Nate scrambled to get James clear of the hulking man, but he wasn’t fast enough. As Owen toppled, he grabbed Nate’s ankle, sending him hard into the floor.
“Liar!” Owen roared. “Traitor! Still trying to play me like all your other puppets.” He yanked Nate toward him. Nate pawed at the planks he sprawled across. He knew he had to stand, he had to get clear. But he couldn’t.
“Pull a string and watch the Porker dance!” Owen made a sound that was somewhere between a cough and a howl. He pounded Nate in the ribs with the hammer of his fist, and it was like being hit by a car.

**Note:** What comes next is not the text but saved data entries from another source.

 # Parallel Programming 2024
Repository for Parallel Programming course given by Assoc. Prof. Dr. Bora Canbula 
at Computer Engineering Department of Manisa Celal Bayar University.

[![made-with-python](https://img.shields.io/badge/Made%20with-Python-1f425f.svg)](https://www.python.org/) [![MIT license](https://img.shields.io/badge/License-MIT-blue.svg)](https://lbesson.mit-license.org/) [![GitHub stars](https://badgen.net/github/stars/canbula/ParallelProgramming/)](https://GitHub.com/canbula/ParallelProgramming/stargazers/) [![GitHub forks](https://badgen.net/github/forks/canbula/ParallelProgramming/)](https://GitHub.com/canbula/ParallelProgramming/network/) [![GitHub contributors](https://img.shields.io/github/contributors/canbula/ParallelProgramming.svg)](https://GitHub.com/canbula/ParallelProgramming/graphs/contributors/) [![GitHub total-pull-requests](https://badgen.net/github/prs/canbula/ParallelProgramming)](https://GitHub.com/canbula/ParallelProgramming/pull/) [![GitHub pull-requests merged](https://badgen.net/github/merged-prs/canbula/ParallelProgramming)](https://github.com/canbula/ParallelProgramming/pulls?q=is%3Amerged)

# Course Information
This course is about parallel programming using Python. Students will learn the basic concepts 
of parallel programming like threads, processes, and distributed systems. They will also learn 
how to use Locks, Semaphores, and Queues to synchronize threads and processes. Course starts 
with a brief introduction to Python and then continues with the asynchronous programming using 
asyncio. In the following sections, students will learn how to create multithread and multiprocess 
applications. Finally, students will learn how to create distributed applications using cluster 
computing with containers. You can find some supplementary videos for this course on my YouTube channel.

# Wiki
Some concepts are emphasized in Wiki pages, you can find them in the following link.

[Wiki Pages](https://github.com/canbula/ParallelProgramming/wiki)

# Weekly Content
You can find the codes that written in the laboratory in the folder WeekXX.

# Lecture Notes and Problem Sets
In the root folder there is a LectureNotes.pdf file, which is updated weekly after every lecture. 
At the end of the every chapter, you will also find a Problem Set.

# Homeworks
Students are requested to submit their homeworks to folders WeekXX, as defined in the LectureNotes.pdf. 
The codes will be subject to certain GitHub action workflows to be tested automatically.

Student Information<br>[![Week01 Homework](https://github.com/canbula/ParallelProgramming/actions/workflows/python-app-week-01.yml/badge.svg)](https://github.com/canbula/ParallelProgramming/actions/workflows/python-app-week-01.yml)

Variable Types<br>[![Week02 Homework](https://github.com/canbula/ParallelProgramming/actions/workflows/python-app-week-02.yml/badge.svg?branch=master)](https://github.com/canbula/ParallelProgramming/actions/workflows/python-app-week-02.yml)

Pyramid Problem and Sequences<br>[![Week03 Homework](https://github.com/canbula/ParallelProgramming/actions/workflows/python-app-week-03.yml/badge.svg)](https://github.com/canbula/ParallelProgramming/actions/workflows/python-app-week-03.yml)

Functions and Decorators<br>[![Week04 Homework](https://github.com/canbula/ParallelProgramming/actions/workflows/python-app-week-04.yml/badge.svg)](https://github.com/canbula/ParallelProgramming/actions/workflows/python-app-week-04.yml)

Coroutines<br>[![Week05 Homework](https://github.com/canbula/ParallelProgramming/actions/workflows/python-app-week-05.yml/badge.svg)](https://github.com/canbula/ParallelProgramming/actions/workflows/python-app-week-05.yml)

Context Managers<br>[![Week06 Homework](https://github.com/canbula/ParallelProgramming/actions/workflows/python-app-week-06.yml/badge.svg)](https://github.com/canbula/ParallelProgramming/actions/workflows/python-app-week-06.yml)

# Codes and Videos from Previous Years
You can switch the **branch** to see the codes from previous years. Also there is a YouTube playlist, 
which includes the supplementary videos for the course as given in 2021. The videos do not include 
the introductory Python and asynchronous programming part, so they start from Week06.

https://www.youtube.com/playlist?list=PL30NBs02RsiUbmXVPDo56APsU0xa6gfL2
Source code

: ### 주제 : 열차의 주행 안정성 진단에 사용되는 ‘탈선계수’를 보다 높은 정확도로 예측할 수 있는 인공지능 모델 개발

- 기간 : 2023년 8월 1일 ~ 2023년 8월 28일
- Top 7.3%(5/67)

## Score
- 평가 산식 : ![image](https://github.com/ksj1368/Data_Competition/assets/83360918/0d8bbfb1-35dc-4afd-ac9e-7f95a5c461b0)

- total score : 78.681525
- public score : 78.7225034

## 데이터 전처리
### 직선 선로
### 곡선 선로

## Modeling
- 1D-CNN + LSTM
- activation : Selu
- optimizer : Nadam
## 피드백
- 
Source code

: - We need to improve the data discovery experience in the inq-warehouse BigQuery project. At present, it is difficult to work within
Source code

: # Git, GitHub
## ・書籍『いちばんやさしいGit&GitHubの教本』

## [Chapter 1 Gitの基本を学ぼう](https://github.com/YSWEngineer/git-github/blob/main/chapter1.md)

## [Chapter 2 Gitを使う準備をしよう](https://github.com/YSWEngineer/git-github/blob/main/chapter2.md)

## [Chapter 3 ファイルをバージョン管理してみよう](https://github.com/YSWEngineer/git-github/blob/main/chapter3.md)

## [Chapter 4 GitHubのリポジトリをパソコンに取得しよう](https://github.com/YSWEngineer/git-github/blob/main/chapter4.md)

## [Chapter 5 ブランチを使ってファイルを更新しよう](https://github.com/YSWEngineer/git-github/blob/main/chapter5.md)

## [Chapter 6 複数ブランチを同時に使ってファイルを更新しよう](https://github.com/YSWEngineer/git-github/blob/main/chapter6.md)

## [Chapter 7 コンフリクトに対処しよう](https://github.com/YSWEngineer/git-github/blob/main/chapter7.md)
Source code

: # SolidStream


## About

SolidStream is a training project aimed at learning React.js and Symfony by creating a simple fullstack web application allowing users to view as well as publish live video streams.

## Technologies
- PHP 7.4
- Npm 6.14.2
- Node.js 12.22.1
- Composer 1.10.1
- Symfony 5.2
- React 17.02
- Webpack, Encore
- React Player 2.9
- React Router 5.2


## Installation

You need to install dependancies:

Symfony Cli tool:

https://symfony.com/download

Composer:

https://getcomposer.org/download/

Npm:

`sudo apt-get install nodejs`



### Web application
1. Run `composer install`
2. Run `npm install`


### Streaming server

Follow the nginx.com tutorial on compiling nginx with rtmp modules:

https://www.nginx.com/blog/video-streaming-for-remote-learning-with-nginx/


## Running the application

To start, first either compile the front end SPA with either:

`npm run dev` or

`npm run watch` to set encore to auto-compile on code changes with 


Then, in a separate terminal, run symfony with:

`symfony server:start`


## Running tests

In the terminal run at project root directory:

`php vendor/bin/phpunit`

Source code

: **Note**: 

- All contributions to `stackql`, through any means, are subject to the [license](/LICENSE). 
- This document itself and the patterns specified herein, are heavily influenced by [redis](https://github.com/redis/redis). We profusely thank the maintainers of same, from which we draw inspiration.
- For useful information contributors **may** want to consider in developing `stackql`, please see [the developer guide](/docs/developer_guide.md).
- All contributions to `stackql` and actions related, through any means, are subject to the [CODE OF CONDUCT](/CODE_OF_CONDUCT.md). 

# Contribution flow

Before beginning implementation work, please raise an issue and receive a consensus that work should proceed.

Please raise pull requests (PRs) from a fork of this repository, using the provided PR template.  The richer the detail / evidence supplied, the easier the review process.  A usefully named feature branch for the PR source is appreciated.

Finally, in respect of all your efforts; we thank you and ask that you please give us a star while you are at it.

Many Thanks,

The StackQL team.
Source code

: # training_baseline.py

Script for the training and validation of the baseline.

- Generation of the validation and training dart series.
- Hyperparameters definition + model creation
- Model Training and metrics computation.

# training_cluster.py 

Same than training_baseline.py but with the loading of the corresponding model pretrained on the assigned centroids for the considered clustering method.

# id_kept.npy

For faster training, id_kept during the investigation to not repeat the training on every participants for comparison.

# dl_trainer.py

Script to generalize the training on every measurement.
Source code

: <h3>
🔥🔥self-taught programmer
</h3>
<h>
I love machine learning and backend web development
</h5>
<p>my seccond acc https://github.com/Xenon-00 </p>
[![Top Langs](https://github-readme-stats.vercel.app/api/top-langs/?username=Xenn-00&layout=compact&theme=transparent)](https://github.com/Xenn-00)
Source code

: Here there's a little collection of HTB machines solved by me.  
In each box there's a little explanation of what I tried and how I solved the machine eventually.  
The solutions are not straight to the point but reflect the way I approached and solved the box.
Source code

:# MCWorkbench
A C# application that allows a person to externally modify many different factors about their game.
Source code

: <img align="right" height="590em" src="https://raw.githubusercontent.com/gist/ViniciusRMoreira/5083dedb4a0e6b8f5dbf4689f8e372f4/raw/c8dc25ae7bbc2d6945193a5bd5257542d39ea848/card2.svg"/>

“You think I want your apologies?”
The pain in Nate’s side was worse than muscular trauma. At least one rib was cracked. He tried to call for Tom, but he could do no more than gasp.
Owen tried and failed to get to his feet, swearing with the pain that must have come from using his ruined leg. One of the nails Nate had stabbed Owen with clattered to the floor. Four inches long, dripping black, and gnarled by decades of winters. There were six more where that came from.
“You know when I actually wanted something from you? When we were kids. When Mom cut a chunk out of me once a week. And where were you? Where was the Storm King?” He kneeled on Nate’s spine and ground into the vertebrae. The pain was electric. Nate spasmed from his toes to his fingers. “But you still think you call the shots here. You’re not a god, Nate. Here, I’ll prove it to you.” Owen grabbed a fistful of Nate’s hair and pulled his head back. Pinned by Owen’s weight, Nate’s spine stretched and bent, and his brain couldn’t tell him where all the agony came from.